From the entries, return every line where the string "Version" shows up.

- [DATA SECTION]:
%%

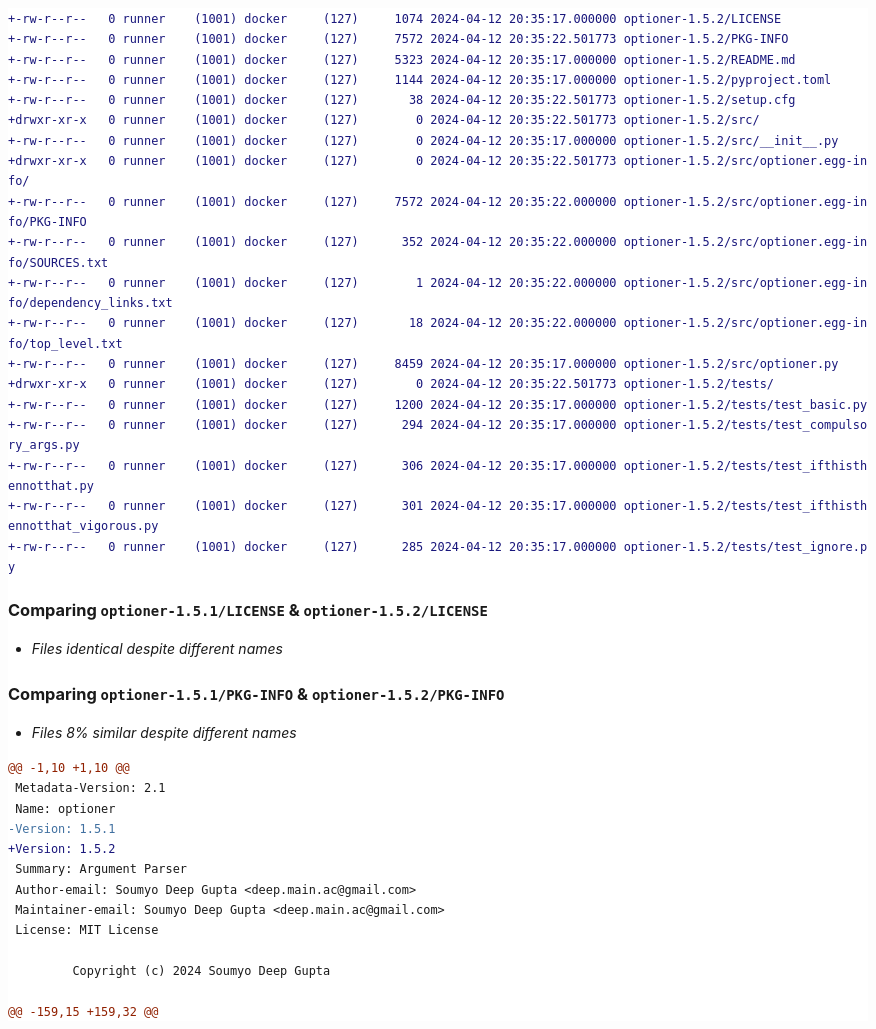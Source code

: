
 ```diff
+-rw-r--r--   0 runner    (1001) docker     (127)     1074 2024-04-12 20:35:17.000000 optioner-1.5.2/LICENSE
+-rw-r--r--   0 runner    (1001) docker     (127)     7572 2024-04-12 20:35:22.501773 optioner-1.5.2/PKG-INFO
+-rw-r--r--   0 runner    (1001) docker     (127)     5323 2024-04-12 20:35:17.000000 optioner-1.5.2/README.md
+-rw-r--r--   0 runner    (1001) docker     (127)     1144 2024-04-12 20:35:17.000000 optioner-1.5.2/pyproject.toml
+-rw-r--r--   0 runner    (1001) docker     (127)       38 2024-04-12 20:35:22.501773 optioner-1.5.2/setup.cfg
+drwxr-xr-x   0 runner    (1001) docker     (127)        0 2024-04-12 20:35:22.501773 optioner-1.5.2/src/
+-rw-r--r--   0 runner    (1001) docker     (127)        0 2024-04-12 20:35:17.000000 optioner-1.5.2/src/__init__.py
+drwxr-xr-x   0 runner    (1001) docker     (127)        0 2024-04-12 20:35:22.501773 optioner-1.5.2/src/optioner.egg-info/
+-rw-r--r--   0 runner    (1001) docker     (127)     7572 2024-04-12 20:35:22.000000 optioner-1.5.2/src/optioner.egg-info/PKG-INFO
+-rw-r--r--   0 runner    (1001) docker     (127)      352 2024-04-12 20:35:22.000000 optioner-1.5.2/src/optioner.egg-info/SOURCES.txt
+-rw-r--r--   0 runner    (1001) docker     (127)        1 2024-04-12 20:35:22.000000 optioner-1.5.2/src/optioner.egg-info/dependency_links.txt
+-rw-r--r--   0 runner    (1001) docker     (127)       18 2024-04-12 20:35:22.000000 optioner-1.5.2/src/optioner.egg-info/top_level.txt
+-rw-r--r--   0 runner    (1001) docker     (127)     8459 2024-04-12 20:35:17.000000 optioner-1.5.2/src/optioner.py
+drwxr-xr-x   0 runner    (1001) docker     (127)        0 2024-04-12 20:35:22.501773 optioner-1.5.2/tests/
+-rw-r--r--   0 runner    (1001) docker     (127)     1200 2024-04-12 20:35:17.000000 optioner-1.5.2/tests/test_basic.py
+-rw-r--r--   0 runner    (1001) docker     (127)      294 2024-04-12 20:35:17.000000 optioner-1.5.2/tests/test_compulsory_args.py
+-rw-r--r--   0 runner    (1001) docker     (127)      306 2024-04-12 20:35:17.000000 optioner-1.5.2/tests/test_ifthisthennotthat.py
+-rw-r--r--   0 runner    (1001) docker     (127)      301 2024-04-12 20:35:17.000000 optioner-1.5.2/tests/test_ifthisthennotthat_vigorous.py
+-rw-r--r--   0 runner    (1001) docker     (127)      285 2024-04-12 20:35:17.000000 optioner-1.5.2/tests/test_ignore.py
```

### Comparing `optioner-1.5.1/LICENSE` & `optioner-1.5.2/LICENSE`

 * *Files identical despite different names*

### Comparing `optioner-1.5.1/PKG-INFO` & `optioner-1.5.2/PKG-INFO`

 * *Files 8% similar despite different names*

```diff
@@ -1,10 +1,10 @@
 Metadata-Version: 2.1
 Name: optioner
-Version: 1.5.1
+Version: 1.5.2
 Summary: Argument Parser
 Author-email: Soumyo Deep Gupta <deep.main.ac@gmail.com>
 Maintainer-email: Soumyo Deep Gupta <deep.main.ac@gmail.com>
 License: MIT License
         
         Copyright (c) 2024 Soumyo Deep Gupta
         
@@ -159,15 +159,32 @@
```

%%

- [ANSWER FOR THE TASK]:
 Metadata-Version: 2.1
-Version: 1.5.1
+Version: 1.5.2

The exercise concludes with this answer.